======== Data excerpts

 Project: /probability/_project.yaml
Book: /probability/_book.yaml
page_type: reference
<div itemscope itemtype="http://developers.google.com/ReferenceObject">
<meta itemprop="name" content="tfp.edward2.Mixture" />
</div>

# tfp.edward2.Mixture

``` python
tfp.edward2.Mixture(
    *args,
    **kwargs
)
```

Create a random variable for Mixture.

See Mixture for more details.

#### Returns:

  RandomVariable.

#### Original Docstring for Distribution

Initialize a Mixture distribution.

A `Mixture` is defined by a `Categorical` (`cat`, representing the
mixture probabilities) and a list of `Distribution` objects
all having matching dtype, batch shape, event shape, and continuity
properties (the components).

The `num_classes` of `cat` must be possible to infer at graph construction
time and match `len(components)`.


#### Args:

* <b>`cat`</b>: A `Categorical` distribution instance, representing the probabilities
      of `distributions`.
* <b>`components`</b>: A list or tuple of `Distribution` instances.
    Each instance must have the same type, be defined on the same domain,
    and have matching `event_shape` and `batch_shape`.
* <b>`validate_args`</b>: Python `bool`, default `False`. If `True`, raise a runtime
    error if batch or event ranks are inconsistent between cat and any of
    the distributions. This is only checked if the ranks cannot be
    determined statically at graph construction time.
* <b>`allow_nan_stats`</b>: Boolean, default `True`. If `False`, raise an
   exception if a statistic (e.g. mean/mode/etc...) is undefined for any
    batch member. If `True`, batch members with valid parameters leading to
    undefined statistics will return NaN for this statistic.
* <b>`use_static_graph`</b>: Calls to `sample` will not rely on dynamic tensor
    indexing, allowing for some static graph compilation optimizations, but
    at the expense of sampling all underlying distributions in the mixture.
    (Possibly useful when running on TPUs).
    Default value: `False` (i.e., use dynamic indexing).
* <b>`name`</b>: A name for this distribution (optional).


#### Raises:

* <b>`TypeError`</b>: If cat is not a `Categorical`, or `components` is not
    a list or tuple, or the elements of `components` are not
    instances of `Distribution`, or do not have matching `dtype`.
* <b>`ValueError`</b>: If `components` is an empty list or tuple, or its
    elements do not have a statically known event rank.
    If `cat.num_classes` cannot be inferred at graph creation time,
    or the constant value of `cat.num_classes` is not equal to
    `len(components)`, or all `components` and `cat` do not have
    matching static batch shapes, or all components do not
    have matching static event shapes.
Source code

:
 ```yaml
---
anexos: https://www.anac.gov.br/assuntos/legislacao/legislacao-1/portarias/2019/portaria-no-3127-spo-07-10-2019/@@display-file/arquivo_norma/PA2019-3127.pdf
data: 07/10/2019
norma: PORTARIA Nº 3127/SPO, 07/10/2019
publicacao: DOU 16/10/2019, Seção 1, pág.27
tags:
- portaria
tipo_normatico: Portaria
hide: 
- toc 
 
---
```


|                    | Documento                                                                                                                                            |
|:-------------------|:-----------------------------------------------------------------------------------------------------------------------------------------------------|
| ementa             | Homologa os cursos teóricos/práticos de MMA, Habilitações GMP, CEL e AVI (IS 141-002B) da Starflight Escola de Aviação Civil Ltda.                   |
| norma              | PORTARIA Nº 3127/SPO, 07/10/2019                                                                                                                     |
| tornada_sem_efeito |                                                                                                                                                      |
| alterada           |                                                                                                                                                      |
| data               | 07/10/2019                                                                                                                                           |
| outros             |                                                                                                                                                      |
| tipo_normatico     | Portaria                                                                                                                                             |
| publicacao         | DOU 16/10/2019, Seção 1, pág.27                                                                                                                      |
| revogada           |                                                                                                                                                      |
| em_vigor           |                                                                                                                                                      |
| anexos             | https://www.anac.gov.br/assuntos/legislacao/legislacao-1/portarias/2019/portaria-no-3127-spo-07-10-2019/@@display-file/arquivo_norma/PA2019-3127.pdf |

================

§ What is needed
Once you have identified the lines above that contain "statistic", copy each of them.

§ Solution for this task
   exception if a statistic (e.g. mean/mode/etc...) is undefined for any
    undefined statistics will return NaN for this statistic.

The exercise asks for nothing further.